SCO database formulation and maintenance

Change management is a critical to iterative process as planning. Tracking changes in the technical artifacts is crucial to understanding the true technical progress trend and quality trends towards delivering an acceptable end product or interim release. In conventional software management processes, baseline configuration management techniques for technical artifacts were predominantly a late life-cycle activity. In modern process- in which requirements, design, and implementation set

Artifacts are captured in rigorous notations early in the life cycle and are evolved through multiple generations- changes management has become fundamental to all phases and almost all activities.

Software Change Orders

The atomic unit of software work that is authorized to create, modify, or obsolesce components within a configuration baseline is called a software change order (SCO). Software change orders are a key mechanism for partitioning, allocating, and scheduling software work against an established software baseline and for assessing progress and quality. The example in figure 2.3.1 shows a good starting point for describing a set of primitives. It shows the level of detail required to achieve the metrics and change management rigor necessary for a modern software process. By automating data entry and maintaining change records on-line, the change management bureaucracy associated with metrics reporting activities can also be automated.

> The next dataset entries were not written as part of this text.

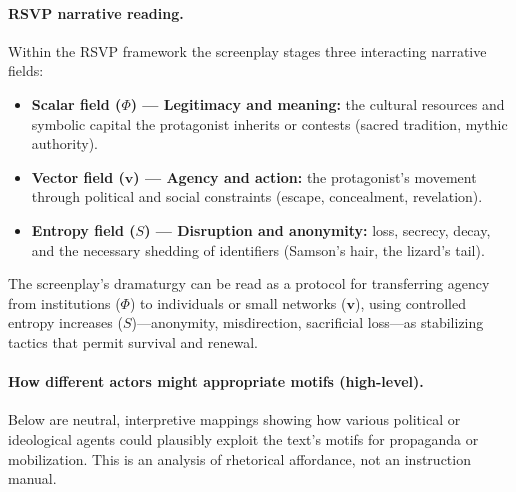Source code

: \documentclass[12pt]{article}
\begin{document}
\paragraph{RSVP narrative reading.}
Within the RSVP framework the screenplay stages three interacting narrative fields:
\begin{itemize}
  \item \textbf{Scalar field (\(\Phi\)) — Legitimacy and meaning:} the cultural resources and symbolic capital the protagonist inherits or contests (sacred tradition, mythic authority).
  \item \textbf{Vector field (\(\mathbf{v}\)) — Agency and action:} the protagonist’s movement through political and social constraints (escape, concealment, revelation).
  \item \textbf{Entropy field (\(S\)) — Disruption and anonymity:} loss, secrecy, decay, and the necessary shedding of identifiers (Samson’s hair, the lizard’s tail).
\end{itemize}
The screenplay’s dramaturgy can be read as a protocol for transferring agency from institutions (\(\Phi\)) to individuals or small networks (\(\mathbf{v}\)), using controlled entropy increases (\(S\))—anonymity, misdirection, sacrificial loss—as stabilizing tactics that permit survival and renewal.

\paragraph{How different actors might appropriate motifs (high-level).}
Below are neutral, interpretive mappings showing how various political or ideological agents could plausibly exploit the text’s motifs for propaganda or mobilization. This is an analysis of rhetorical affordance, not an instruction manual.
\end{document}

The level at which an SCO is written is always an issue. What is a discrete change? Is it a change to a program unit or to a component, a file, or a subsystem? Is it a new feature, defect resolution, or a performance enhancement? Within most projects, the atomic unit of the SCO tends to be easily accepted. In general, an SCO should be written against a single component so that it is easily allocated to single individual. If resolution requires two people on two different teams, two discrete SCOs should be written.

The basic fields of the SCO are title, description, metrics, resolution, assessment, and disposition.

Title. The title is suggested by the originator and finalized upon acceptance by the configuration control board (CCB). This field should include a reference to an external software problem report if the change was initiated by an external person (such as a user).

Description. The problem description includes the name of the originator, date of origination, CCB-assigned SCO identifier, and relevant version identifiers of related support software. The textual problem description should provide as much detail as possible, along with attached code excerpts, display snapshots, error messages, and any other data that may help to isolate the problem or describe the change needed.

Metrics. The metrics collected for each SCO are important for planning, for scheduling, and for assessing quality improvement. Change categories are type 0 (critical bug), type 1 (bug), type 2 (enhancement), type 3 (new feature), and type 4 (other), as described later in this section. Upon acceptance of the SCO, initial estimates are made of the amount of breakage and the effort required resolving the problem. The breakage item quantifies the volume of change, and rework item quantifies the complexity of change. Upon resolution, the actual breakage is noted, and the actual rework effort is further elaborated, the analysis item identifies the number of staff hours expended in understanding the required change (re-creating, isolating, and debugging the problem if the change is type 0 or 1; analysis and prototyping alternative solutions if it is type 2 or 3). The implement item identifies the staff hours expended in updating other artifacts such as the user manual or release description. Breakage quantifies the extent of change and can be defined in units of SLOC, function points, files, components, or classes. In the case of SLOC, a source file comparison program that quantifies differences may provide a simple estimate of breakage. In general, the precision of breakage numbers is relatively unimportant. Changes between 0 and 100 lines should be accurate to the nearest 10, changes between 100 and 1,000 to the nearest 100, and so forth.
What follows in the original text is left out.